* _Exercise directions_:
Locate the line that contains "Ejemplo de compilación inválida." in the entries below, then repeat it and every following line through the line that contains "- Algoritmo LL(1), para", exactly, and no others.

Stored data
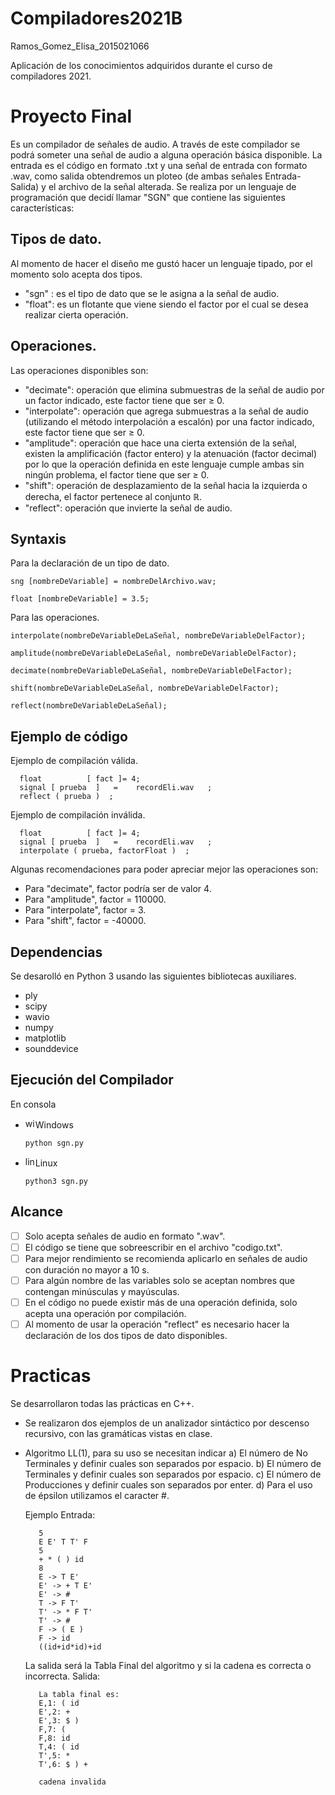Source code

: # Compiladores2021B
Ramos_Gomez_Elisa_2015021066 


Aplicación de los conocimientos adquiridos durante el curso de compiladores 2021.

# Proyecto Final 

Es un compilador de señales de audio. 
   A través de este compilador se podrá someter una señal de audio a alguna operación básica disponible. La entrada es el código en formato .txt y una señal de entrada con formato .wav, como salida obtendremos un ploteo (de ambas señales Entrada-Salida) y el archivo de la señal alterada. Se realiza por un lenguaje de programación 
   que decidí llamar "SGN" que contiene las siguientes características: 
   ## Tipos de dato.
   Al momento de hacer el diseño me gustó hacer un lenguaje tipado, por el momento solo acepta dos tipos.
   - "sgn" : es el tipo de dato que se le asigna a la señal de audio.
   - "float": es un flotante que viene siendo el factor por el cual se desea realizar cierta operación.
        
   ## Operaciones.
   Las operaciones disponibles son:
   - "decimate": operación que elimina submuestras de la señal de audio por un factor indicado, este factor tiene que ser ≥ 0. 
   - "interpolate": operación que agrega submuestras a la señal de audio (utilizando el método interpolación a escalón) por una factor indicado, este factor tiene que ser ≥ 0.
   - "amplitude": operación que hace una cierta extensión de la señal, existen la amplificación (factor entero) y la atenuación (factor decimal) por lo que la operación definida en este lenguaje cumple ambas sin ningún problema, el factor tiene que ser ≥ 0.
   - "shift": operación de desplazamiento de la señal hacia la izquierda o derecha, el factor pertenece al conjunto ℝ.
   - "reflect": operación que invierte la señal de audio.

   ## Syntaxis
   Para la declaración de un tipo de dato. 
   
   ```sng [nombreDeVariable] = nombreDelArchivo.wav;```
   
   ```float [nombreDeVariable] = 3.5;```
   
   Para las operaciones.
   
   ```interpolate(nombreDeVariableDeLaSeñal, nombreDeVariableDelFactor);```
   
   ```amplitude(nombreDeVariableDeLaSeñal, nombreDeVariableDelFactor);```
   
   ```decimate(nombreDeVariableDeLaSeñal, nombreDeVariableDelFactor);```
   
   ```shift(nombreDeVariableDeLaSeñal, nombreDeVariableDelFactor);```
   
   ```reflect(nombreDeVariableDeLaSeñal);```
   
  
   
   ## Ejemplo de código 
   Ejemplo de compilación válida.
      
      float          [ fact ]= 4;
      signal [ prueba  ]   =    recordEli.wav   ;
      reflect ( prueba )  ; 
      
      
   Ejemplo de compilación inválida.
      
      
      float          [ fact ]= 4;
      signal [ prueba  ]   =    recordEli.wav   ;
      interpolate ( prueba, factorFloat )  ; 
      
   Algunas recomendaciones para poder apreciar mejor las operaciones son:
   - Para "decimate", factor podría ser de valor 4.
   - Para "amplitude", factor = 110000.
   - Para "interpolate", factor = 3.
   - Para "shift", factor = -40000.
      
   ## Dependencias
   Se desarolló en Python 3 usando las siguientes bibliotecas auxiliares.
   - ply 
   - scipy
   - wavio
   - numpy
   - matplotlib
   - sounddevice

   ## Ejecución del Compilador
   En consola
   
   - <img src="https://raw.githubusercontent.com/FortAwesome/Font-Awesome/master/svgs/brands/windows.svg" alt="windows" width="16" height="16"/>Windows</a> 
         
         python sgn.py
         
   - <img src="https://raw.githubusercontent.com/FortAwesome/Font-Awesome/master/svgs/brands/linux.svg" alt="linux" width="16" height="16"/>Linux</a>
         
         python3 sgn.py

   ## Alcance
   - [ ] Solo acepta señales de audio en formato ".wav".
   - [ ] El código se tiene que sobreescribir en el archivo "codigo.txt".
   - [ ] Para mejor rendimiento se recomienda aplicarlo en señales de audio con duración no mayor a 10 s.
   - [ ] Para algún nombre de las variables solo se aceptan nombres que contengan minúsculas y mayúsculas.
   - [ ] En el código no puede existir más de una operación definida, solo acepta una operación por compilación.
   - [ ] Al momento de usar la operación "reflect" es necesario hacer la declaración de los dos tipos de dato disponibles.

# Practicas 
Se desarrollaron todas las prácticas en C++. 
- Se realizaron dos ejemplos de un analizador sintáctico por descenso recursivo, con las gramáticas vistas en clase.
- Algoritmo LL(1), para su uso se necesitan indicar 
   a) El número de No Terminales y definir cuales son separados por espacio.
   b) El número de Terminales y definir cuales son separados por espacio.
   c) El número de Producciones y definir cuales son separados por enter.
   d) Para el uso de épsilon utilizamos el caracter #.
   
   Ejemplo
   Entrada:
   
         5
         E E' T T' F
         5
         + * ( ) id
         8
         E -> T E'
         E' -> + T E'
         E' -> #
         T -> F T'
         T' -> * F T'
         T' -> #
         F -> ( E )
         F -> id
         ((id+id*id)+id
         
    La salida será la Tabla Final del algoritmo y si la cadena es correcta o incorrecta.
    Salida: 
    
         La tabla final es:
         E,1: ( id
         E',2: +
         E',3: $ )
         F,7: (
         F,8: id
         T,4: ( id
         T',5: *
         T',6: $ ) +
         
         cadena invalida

* _Solved exercise_:
   Ejemplo de compilación inválida.
      
      
      float          [ fact ]= 4;
      signal [ prueba  ]   =    recordEli.wav   ;
      interpolate ( prueba, factorFloat )  ; 
      
   Algunas recomendaciones para poder apreciar mejor las operaciones son:
   - Para "decimate", factor podría ser de valor 4.
   - Para "amplitude", factor = 110000.
   - Para "interpolate", factor = 3.
   - Para "shift", factor = -40000.
      
   ## Dependencias
   Se desarolló en Python 3 usando las siguientes bibliotecas auxiliares.
   - ply 
   - scipy
   - wavio
   - numpy
   - matplotlib
   - sounddevice

   ## Ejecución del Compilador
   En consola
   
   - <img src="https://raw.githubusercontent.com/FortAwesome/Font-Awesome/master/svgs/brands/windows.svg" alt="windows" width="16" height="16"/>Windows</a> 
         
         python sgn.py
         
   - <img src="https://raw.githubusercontent.com/FortAwesome/Font-Awesome/master/svgs/brands/linux.svg" alt="linux" width="16" height="16"/>Linux</a>
         
         python3 sgn.py

   ## Alcance
   - [ ] Solo acepta señales de audio en formato ".wav".
   - [ ] El código se tiene que sobreescribir en el archivo "codigo.txt".
   - [ ] Para mejor rendimiento se recomienda aplicarlo en señales de audio con duración no mayor a 10 s.
   - [ ] Para algún nombre de las variables solo se aceptan nombres que contengan minúsculas y mayúsculas.
   - [ ] En el código no puede existir más de una operación definida, solo acepta una operación por compilación.
   - [ ] Al momento de usar la operación "reflect" es necesario hacer la declaración de los dos tipos de dato disponibles.

# Practicas 
Se desarrollaron todas las prácticas en C++. 
- Se realizaron dos ejemplos de un analizador sintáctico por descenso recursivo, con las gramáticas vistas en clase.
- Algoritmo LL(1), para su uso se necesitan indicar 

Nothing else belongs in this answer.